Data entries
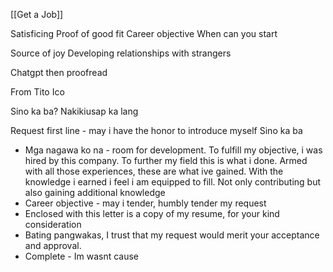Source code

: [[Get a Job]]

Satisficing
Proof of good fit
Career objective
When can you start

Source of joy
Developing relationships with strangers

Chatgpt then proofread

From Tito Ico

Sino ka ba?
Nakikiusap ka lang

Request first line - may i have the honor to introduce myself
Sino ka ba

- Mga nagawa ko na - room for development. To fulfill my objective, i was hired by this company. To further my field this is what i done. Armed with all those experiences, these are what ive gained. With the knowledge i earned i feel i am equipped to fill. Not only contributing but also gaining additional knowledge
- Career objective - may i tender, humbly tender my request
- Enclosed with this letter is a copy of my resume, for your kind consideration
- Bating pangwakas, I trust that my request would merit your acceptance and approval.
- Complete - Im wasnt cause
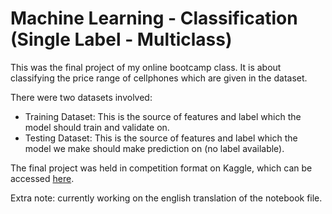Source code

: # Machine Learning - Classification (Single Label - Multiclass)

This was the final project of my online bootcamp class.
It is about classifying the price range of cellphones which are given in the dataset.

There were two datasets involved:
- Training Dataset:
  This is the source of features and label which the model should train and validate on.
- Testing Dataset:
  This is the source of features and label which the model we make should make prediction on (no label available).

The final project was held in competition format on Kaggle, which can be accessed [here](https://www.kaggle.com/c/sanbercode-ds-final-project/overview).

Extra note: currently working on the english translation of the notebook file.
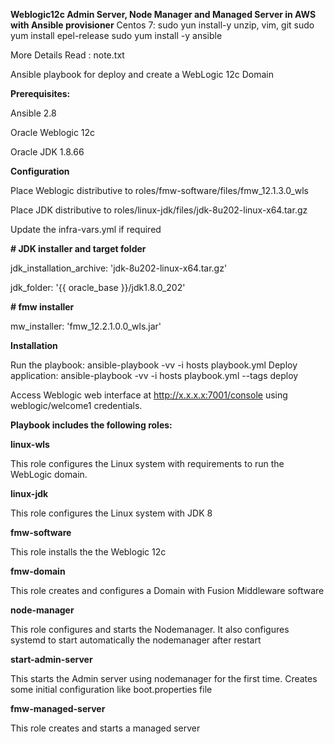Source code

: **Weblogic12c Admin Server, Node Manager and Managed Server in AWS with Ansible provisioner**
Centos 7:
sudo yun install-y  unzip, vim, git
sudo yum install epel-release
sudo yum install -y ansible

More Details Read : note.txt

Ansible playbook for deploy and create a WebLogic 12c Domain 

**Prerequisites:**

Ansible 2.8


Oracle Weblogic 12c

Oracle JDK 1.8.66

**Configuration**

Place Weblogic distributive to roles/fmw-software/files/fmw_12.1.3.0_wls

Place JDK distributive to roles/linux-jdk/files/jdk-8u202-linux-x64.tar.gz

Update the infra-vars.yml if required

**# JDK installer and target folder**

jdk_installation_archive: 'jdk-8u202-linux-x64.tar.gz'

jdk_folder: '{{ oracle_base }}/jdk1.8.0_202'

**# fmw installer**

mw_installer: 'fmw_12.2.1.0.0_wls.jar'

**Installation**

Run the playbook: ansible-playbook -vv -i hosts playbook.yml
Deploy application: ansible-playbook -vv -i hosts playbook.yml --tags deploy

Access Weblogic web interface at http://x.x.x.x:7001/console using weblogic/welcome1 credentials.

**Playbook includes the following roles:**

**linux-wls**

This role configures the Linux system with requirements to run the WebLogic domain.

**linux-jdk**

This role configures the Linux system with JDK 8

**fmw-software**

This role installs the the Weblogic 12c

**fmw-domain**

This role creates and configures a Domain with Fusion Middleware software

**node-manager**

This role configures and starts the Nodemanager. It also configures systemd to start automatically the nodemanager after restart

**start-admin-server**

This starts the Admin server using nodemanager for the first time. Creates some initial configuration like boot.properties file

**fmw-managed-server**

This role creates and starts a managed server
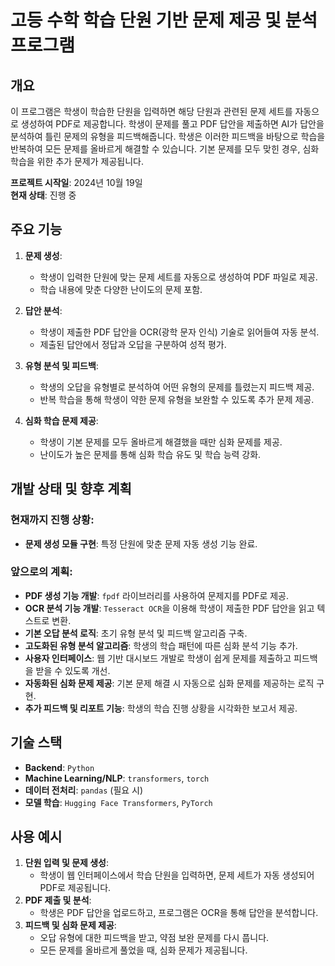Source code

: # 고등 수학 학습 단원 기반 문제 제공 및 분석 프로그램

## 개요
이 프로그램은 학생이 학습한 단원을 입력하면 해당 단원과 관련된 문제 세트를 자동으로 생성하여 PDF로 제공합니다. 학생이 문제를 풀고 PDF 답안을 제출하면 AI가 답안을 분석하여 틀린 문제의 유형을 피드백해줍니다. 학생은 이러한 피드백을 바탕으로 학습을 반복하여 모든 문제를 올바르게 해결할 수 있습니다. 기본 문제를 모두 맞힌 경우, 심화 학습을 위한 추가 문제가 제공됩니다.

**프로젝트 시작일**: 2024년 10월 19일  
**현재 상태**: 진행 중

## 주요 기능
1. **문제 생성**: 
   - 학생이 입력한 단원에 맞는 문제 세트를 자동으로 생성하여 PDF 파일로 제공.
   - 학습 내용에 맞춘 다양한 난이도의 문제 포함.

2. **답안 분석**:
   - 학생이 제출한 PDF 답안을 OCR(광학 문자 인식) 기술로 읽어들여 자동 분석.
   - 제출된 답안에서 정답과 오답을 구분하여 성적 평가.

3. **유형 분석 및 피드백**:
   - 학생의 오답을 유형별로 분석하여 어떤 유형의 문제를 틀렸는지 피드백 제공.
   - 반복 학습을 통해 학생이 약한 문제 유형을 보완할 수 있도록 추가 문제 제공.

4. **심화 학습 문제 제공**:
   - 학생이 기본 문제를 모두 올바르게 해결했을 때만 심화 문제를 제공.
   - 난이도가 높은 문제를 통해 심화 학습 유도 및 학습 능력 강화.

## 개발 상태 및 향후 계획
### 현재까지 진행 상황:
- **문제 생성 모듈 구현**: 특정 단원에 맞춘 문제 자동 생성 기능 완료.

### 앞으로의 계획:
- **PDF 생성 기능 개발**: `fpdf` 라이브러리를 사용하여 문제지를 PDF로 제공.
- **OCR 분석 기능 개발**: `Tesseract OCR`을 이용해 학생이 제출한 PDF 답안을 읽고 텍스트로 변환.
- **기본 오답 분석 로직**: 초기 유형 분석 및 피드백 알고리즘 구축.
- **고도화된 유형 분석 알고리즘**: 학생의 학습 패턴에 따른 심화 분석 기능 추가.
- **사용자 인터페이스**: 웹 기반 대시보드 개발로 학생이 쉽게 문제를 제출하고 피드백을 받을 수 있도록 개선.
- **자동화된 심화 문제 제공**: 기본 문제 해결 시 자동으로 심화 문제를 제공하는 로직 구현.
- **추가 피드백 및 리포트 기능**: 학생의 학습 진행 상황을 시각화한 보고서 제공.

## 기술 스택
- **Backend**: `Python`
- **Machine Learning/NLP**: `transformers`, `torch`
- **데이터 전처리**: `pandas` (필요 시)
- **모델 학습**: `Hugging Face Transformers`, `PyTorch`

## 사용 예시
1. **단원 입력 및 문제 생성**:
   - 학생이 웹 인터페이스에서 학습 단원을 입력하면, 문제 세트가 자동 생성되어 PDF로 제공됩니다.
2. **PDF 제출 및 분석**:
   - 학생은 PDF 답안을 업로드하고, 프로그램은 OCR을 통해 답안을 분석합니다.
3. **피드백 및 심화 문제 제공**:
   - 오답 유형에 대한 피드백을 받고, 약점 보완 문제를 다시 풉니다.
   - 모든 문제를 올바르게 풀었을 때, 심화 문제가 제공됩니다.
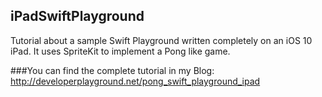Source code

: ## iPadSwiftPlayground
Tutorial about a sample Swift Playground written completely on an iOS 10 iPad. It uses SpriteKit to implement a Pong like game. 

###You can find the complete tutorial in my Blog:
http://developerplayground.net/pong_swift_playground_ipad
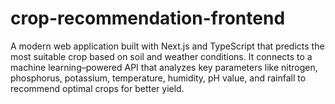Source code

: # crop-recommendation-frontend
A modern web application built with Next.js and TypeScript that predicts the most suitable crop based on soil and weather conditions. It connects to a machine learning–powered API that analyzes key parameters like nitrogen, phosphorus, potassium, temperature, humidity, pH value, and rainfall to recommend optimal crops for better yield.
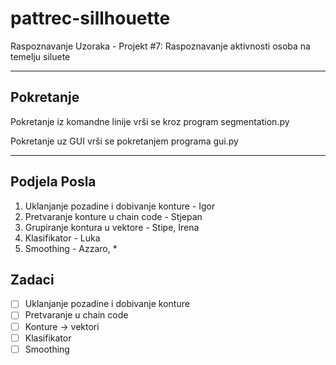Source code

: # pattrec-sillhouette

Raspoznavanje Uzoraka - Projekt #7: Raspoznavanje aktivnosti osoba na temelju siluete

---

## Pokretanje

Pokretanje iz komandne linije vrši se kroz program segmentation.py

Pokretanje uz GUI vrši se pokretanjem programa gui.py

---

## Podjela Posla

1. Uklanjanje pozadine i dobivanje konture - Igor
2. Pretvaranje konture u chain code - Stjepan
3. Grupiranje kontura u vektore - Stipe, Irena
4. Klasifikator - Luka
5. Smoothing - Azzaro, *

## Zadaci

- [ ] Uklanjanje pozadine i dobivanje konture
- [ ] Pretvaranje u chain code
- [ ] Konture -> vektori
- [ ] Klasifikator
- [ ] Smoothing
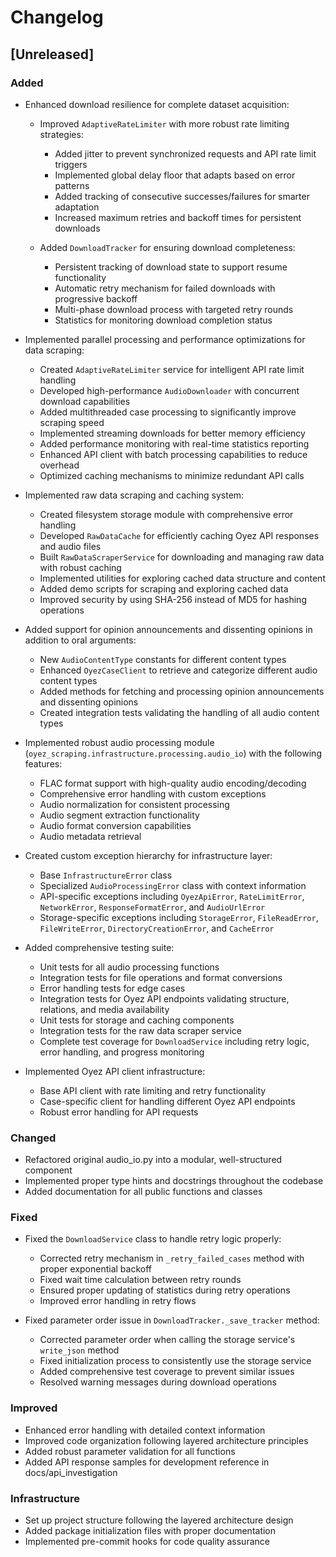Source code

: # Changelog

## [Unreleased]

### Added

- Enhanced download resilience for complete dataset acquisition:

  - Improved `AdaptiveRateLimiter` with more robust rate limiting strategies:

    - Added jitter to prevent synchronized requests and API rate limit triggers
    - Implemented global delay floor that adapts based on error patterns
    - Added tracking of consecutive successes/failures for smarter adaptation
    - Increased maximum retries and backoff times for persistent downloads

  - Added `DownloadTracker` for ensuring download completeness:
    - Persistent tracking of download state to support resume functionality
    - Automatic retry mechanism for failed downloads with progressive backoff
    - Multi-phase download process with targeted retry rounds
    - Statistics for monitoring download completion status

- Implemented parallel processing and performance optimizations for data scraping:

  - Created `AdaptiveRateLimiter` service for intelligent API rate limit handling
  - Developed high-performance `AudioDownloader` with concurrent download capabilities
  - Added multithreaded case processing to significantly improve scraping speed
  - Implemented streaming downloads for better memory efficiency
  - Added performance monitoring with real-time statistics reporting
  - Enhanced API client with batch processing capabilities to reduce overhead
  - Optimized caching mechanisms to minimize redundant API calls

- Implemented raw data scraping and caching system:

  - Created filesystem storage module with comprehensive error handling
  - Developed `RawDataCache` for efficiently caching Oyez API responses and audio files
  - Built `RawDataScraperService` for downloading and managing raw data with robust caching
  - Implemented utilities for exploring cached data structure and content
  - Added demo scripts for scraping and exploring cached data
  - Improved security by using SHA-256 instead of MD5 for hashing operations

- Added support for opinion announcements and dissenting opinions in addition to oral arguments:

  - New `AudioContentType` constants for different content types
  - Enhanced `OyezCaseClient` to retrieve and categorize different audio content types
  - Added methods for fetching and processing opinion announcements and dissenting opinions
  - Created integration tests validating the handling of all audio content types

- Implemented robust audio processing module (`oyez_scraping.infrastructure.processing.audio_io`) with the following features:

  - FLAC format support with high-quality audio encoding/decoding
  - Comprehensive error handling with custom exceptions
  - Audio normalization for consistent processing
  - Audio segment extraction functionality
  - Audio format conversion capabilities
  - Audio metadata retrieval

- Created custom exception hierarchy for infrastructure layer:

  - Base `InfrastructureError` class
  - Specialized `AudioProcessingError` class with context information
  - API-specific exceptions including `OyezApiError`, `RateLimitError`, `NetworkError`, `ResponseFormatError`, and `AudioUrlError`
  - Storage-specific exceptions including `StorageError`, `FileReadError`, `FileWriteError`, `DirectoryCreationError`, and `CacheError`

- Added comprehensive testing suite:

  - Unit tests for all audio processing functions
  - Integration tests for file operations and format conversions
  - Error handling tests for edge cases
  - Integration tests for Oyez API endpoints validating structure, relations, and media availability
  - Unit tests for storage and caching components
  - Integration tests for the raw data scraper service
  - Complete test coverage for `DownloadService` including retry logic, error handling, and progress monitoring

- Implemented Oyez API client infrastructure:
  - Base API client with rate limiting and retry functionality
  - Case-specific client for handling different Oyez API endpoints
  - Robust error handling for API requests

### Changed

- Refactored original audio_io.py into a modular, well-structured component
- Implemented proper type hints and docstrings throughout the codebase
- Added documentation for all public functions and classes

### Fixed

- Fixed the `DownloadService` class to handle retry logic properly:

  - Corrected retry mechanism in `_retry_failed_cases` method with proper exponential backoff
  - Fixed wait time calculation between retry rounds
  - Ensured proper updating of statistics during retry operations
  - Improved error handling in retry flows

- Fixed parameter order issue in `DownloadTracker._save_tracker` method:
  - Corrected parameter order when calling the storage service's `write_json` method
  - Fixed initialization process to consistently use the storage service
  - Added comprehensive test coverage to prevent similar issues
  - Resolved warning messages during download operations

### Improved

- Enhanced error handling with detailed context information
- Improved code organization following layered architecture principles
- Added robust parameter validation for all functions
- Added API response samples for development reference in docs/api_investigation

### Infrastructure

- Set up project structure following the layered architecture design
- Added package initialization files with proper documentation
- Implemented pre-commit hooks for code quality assurance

**Exercise description**: Each line of the data that holds "자동으로" should be reported.

**Problem solution**:
이 프로그램은 학생이 학습한 단원을 입력하면 해당 단원과 관련된 문제 세트를 자동으로 생성하여 PDF로 제공합니다. 학생이 문제를 풀고 PDF 답안을 제출하면 AI가 답안을 분석하여 틀린 문제의 유형을 피드백해줍니다. 학생은 이러한 피드백을 바탕으로 학습을 반복하여 모든 문제를 올바르게 해결할 수 있습니다. 기본 문제를 모두 맞힌 경우, 심화 학습을 위한 추가 문제가 제공됩니다.
   - 학생이 입력한 단원에 맞는 문제 세트를 자동으로 생성하여 PDF 파일로 제공.
- **자동화된 심화 문제 제공**: 기본 문제 해결 시 자동으로 심화 문제를 제공하는 로직 구현.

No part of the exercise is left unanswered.